2 August 2018

The Atlantic: The Tricksters of Afghanistan’s New Online-Dating Scene

Nasirahmad’s new friend, it turned out, wasn’t an aunt or a cousin but a stranger—and a male one at that. As she soon learned, many young Afghan men and women from cities and villages alike have begun using Facebook to skirt strict social rules governing interaction between the sexes. In fact, posing as a member of the opposite sex online has become a popular pastime. In the months following that first request, Nasirahmad received many other friend requests from fake females (a disproportionate number of whom, oddly enough, had profiles bearing Turkish soap-opera stars’ pictures).

Until recently, dating was almost nonexistent in Afghanistan, because of religious and cultural norms that prohibit relationships before marriage. Communication was difficult too: During Taliban rule, people had to cross the border into Pakistan to make an international phone call (domestic calls weren’t easy either). Today, with the arrival of cheap smartphones and affordable mobile internet—about 90 percent of Afghanistan’s population has access to a cellphone—even the poorest people can get on Facebook. Although premarital relationships are still taboo, social media have provided the younger generation with a covert means of online dating. [...]

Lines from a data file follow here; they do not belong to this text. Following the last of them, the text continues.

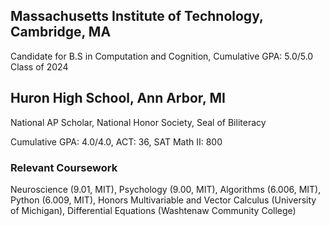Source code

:## Massachusetts Institute of Technology, Cambridge, MA
Candidate for B.S in Computation and Cognition, Cumulative GPA: 5.0/5.0
Class of 2024

## Huron High School, Ann Arbor, MI
National AP Scholar, National Honor Society, Seal of Biliteracy

Cumulative GPA: 4.0/4.0, ACT: 36, SAT Math II: 800

### Relevant Coursework
Neuroscience (9.01, MIT), Psychology (9.00, MIT), Algorithms (6.006, MIT), Python (6.009, MIT), Honors Multivariable and Vector Calculus (University of Michigan), Differential Equations (Washtenaw Community College)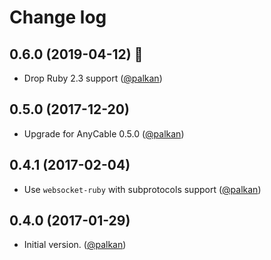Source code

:# Change log

## 0.6.0 (2019-04-12) 🚀

- Drop Ruby 2.3 support ([@palkan][])

## 0.5.0 (2017-12-20)

- Upgrade for AnyCable 0.5.0 ([@palkan][])

## 0.4.1 (2017-02-04)

- Use `websocket-ruby` with subprotocols support ([@palkan][])

## 0.4.0 (2017-01-29)

- Initial version. ([@palkan][])

[@palkan]: https://github.com/palkan
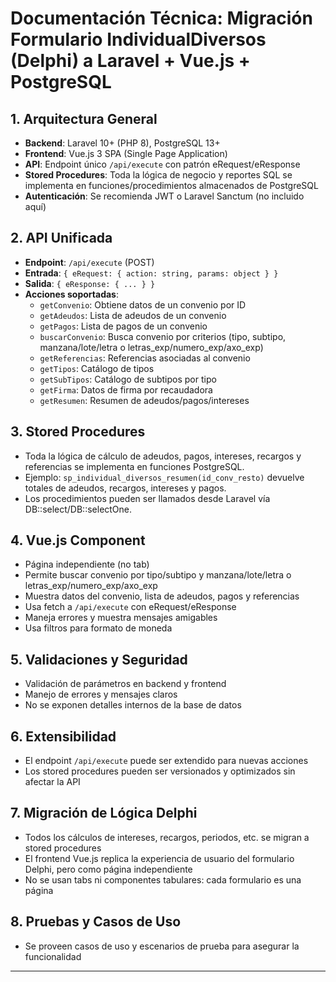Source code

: # Documentación Técnica: Migración Formulario IndividualDiversos (Delphi) a Laravel + Vue.js + PostgreSQL

## 1. Arquitectura General
- **Backend**: Laravel 10+ (PHP 8), PostgreSQL 13+
- **Frontend**: Vue.js 3 SPA (Single Page Application)
- **API**: Endpoint único `/api/execute` con patrón eRequest/eResponse
- **Stored Procedures**: Toda la lógica de negocio y reportes SQL se implementa en funciones/procedimientos almacenados de PostgreSQL
- **Autenticación**: Se recomienda JWT o Laravel Sanctum (no incluido aquí)

## 2. API Unificada
- **Endpoint**: `/api/execute` (POST)
- **Entrada**: `{ eRequest: { action: string, params: object } }`
- **Salida**: `{ eResponse: { ... } }`
- **Acciones soportadas**:
  - `getConvenio`: Obtiene datos de un convenio por ID
  - `getAdeudos`: Lista de adeudos de un convenio
  - `getPagos`: Lista de pagos de un convenio
  - `buscarConvenio`: Busca convenio por criterios (tipo, subtipo, manzana/lote/letra o letras_exp/numero_exp/axo_exp)
  - `getReferencias`: Referencias asociadas al convenio
  - `getTipos`: Catálogo de tipos
  - `getSubTipos`: Catálogo de subtipos por tipo
  - `getFirma`: Datos de firma por recaudadora
  - `getResumen`: Resumen de adeudos/pagos/intereses

## 3. Stored Procedures
- Toda la lógica de cálculo de adeudos, pagos, intereses, recargos y referencias se implementa en funciones PostgreSQL.
- Ejemplo: `sp_individual_diversos_resumen(id_conv_resto)` devuelve totales de adeudos, recargos, intereses y pagos.
- Los procedimientos pueden ser llamados desde Laravel vía DB::select/DB::selectOne.

## 4. Vue.js Component
- Página independiente (no tab)
- Permite buscar convenio por tipo/subtipo y manzana/lote/letra o letras_exp/numero_exp/axo_exp
- Muestra datos del convenio, lista de adeudos, pagos y referencias
- Usa fetch a `/api/execute` con eRequest/eResponse
- Maneja errores y muestra mensajes amigables
- Usa filtros para formato de moneda

## 5. Validaciones y Seguridad
- Validación de parámetros en backend y frontend
- Manejo de errores y mensajes claros
- No se exponen detalles internos de la base de datos

## 6. Extensibilidad
- El endpoint `/api/execute` puede ser extendido para nuevas acciones
- Los stored procedures pueden ser versionados y optimizados sin afectar la API

## 7. Migración de Lógica Delphi
- Todos los cálculos de intereses, recargos, periodos, etc. se migran a stored procedures
- El frontend Vue.js replica la experiencia de usuario del formulario Delphi, pero como página independiente
- No se usan tabs ni componentes tabulares: cada formulario es una página

## 8. Pruebas y Casos de Uso
- Se proveen casos de uso y escenarios de prueba para asegurar la funcionalidad

---
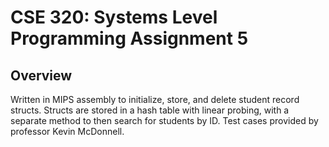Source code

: # CSE 320: Systems Level Programming Assignment 5

## Overview
Written in MIPS assembly to initialize, store, and delete student record structs. 
Structs are stored in a hash table with linear probing, with a separate method to then search for students by ID. 
Test cases provided by professor Kevin McDonnell.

Maryam Mehtar, an Afghan journalist, told me she has received so many friend requests from fake female profiles on Facebook that she’s lost count—and some are from people whose intentions are anything but amorous. Once, she accepted a request from a female user with whom she had many mutual Facebook friends, most of them relatives. “I thought I knew her,” she says. “Everything she asked me, I usually honestly answered.” Later, she found out from friends that the profile belonged to a man who tried to collect private information and photos from women and then use it to blackmail them.